■ Items from a data source ■
──────

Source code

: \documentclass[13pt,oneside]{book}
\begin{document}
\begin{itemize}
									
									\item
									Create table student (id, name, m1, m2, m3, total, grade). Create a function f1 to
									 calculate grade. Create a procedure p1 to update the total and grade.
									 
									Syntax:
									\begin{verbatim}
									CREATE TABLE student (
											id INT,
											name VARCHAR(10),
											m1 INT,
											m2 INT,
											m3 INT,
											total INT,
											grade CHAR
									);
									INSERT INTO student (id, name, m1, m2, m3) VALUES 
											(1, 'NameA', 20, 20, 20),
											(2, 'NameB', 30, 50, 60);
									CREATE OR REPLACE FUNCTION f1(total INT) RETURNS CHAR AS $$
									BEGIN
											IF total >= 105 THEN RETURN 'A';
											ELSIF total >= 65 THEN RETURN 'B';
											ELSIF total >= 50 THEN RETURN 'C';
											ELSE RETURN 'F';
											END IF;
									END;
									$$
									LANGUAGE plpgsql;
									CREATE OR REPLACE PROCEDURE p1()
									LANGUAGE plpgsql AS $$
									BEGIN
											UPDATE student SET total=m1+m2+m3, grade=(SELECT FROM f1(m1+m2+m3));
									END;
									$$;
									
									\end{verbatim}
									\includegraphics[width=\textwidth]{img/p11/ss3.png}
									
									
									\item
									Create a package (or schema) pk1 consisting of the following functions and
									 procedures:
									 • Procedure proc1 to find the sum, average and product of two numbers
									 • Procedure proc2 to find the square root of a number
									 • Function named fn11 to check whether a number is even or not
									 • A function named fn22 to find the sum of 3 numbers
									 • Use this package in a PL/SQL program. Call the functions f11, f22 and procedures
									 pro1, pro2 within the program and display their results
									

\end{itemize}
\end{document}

──────

■ ABOUT THIS EXERCISE ■
Copy word for word the stretch of entries above from the line that has "ELSIF total >= 65 THEN RETURN 'B';" through the line that has "even or not", both ends included, and nothing outside it.

■ RESPONSE AREA ■
											ELSIF total >= 65 THEN RETURN 'B';
											ELSIF total >= 50 THEN RETURN 'C';
											ELSE RETURN 'F';
											END IF;
									END;
									$$
									LANGUAGE plpgsql;
									CREATE OR REPLACE PROCEDURE p1()
									LANGUAGE plpgsql AS $$
									BEGIN
											UPDATE student SET total=m1+m2+m3, grade=(SELECT FROM f1(m1+m2+m3));
									END;
									$$;
									
									\end{verbatim}
									\includegraphics[width=\textwidth]{img/p11/ss3.png}
									
									
									\item
									Create a package (or schema) pk1 consisting of the following functions and
									 procedures:
									 • Procedure proc1 to find the sum, average and product of two numbers
									 • Procedure proc2 to find the square root of a number
									 • Function named fn11 to check whether a number is even or not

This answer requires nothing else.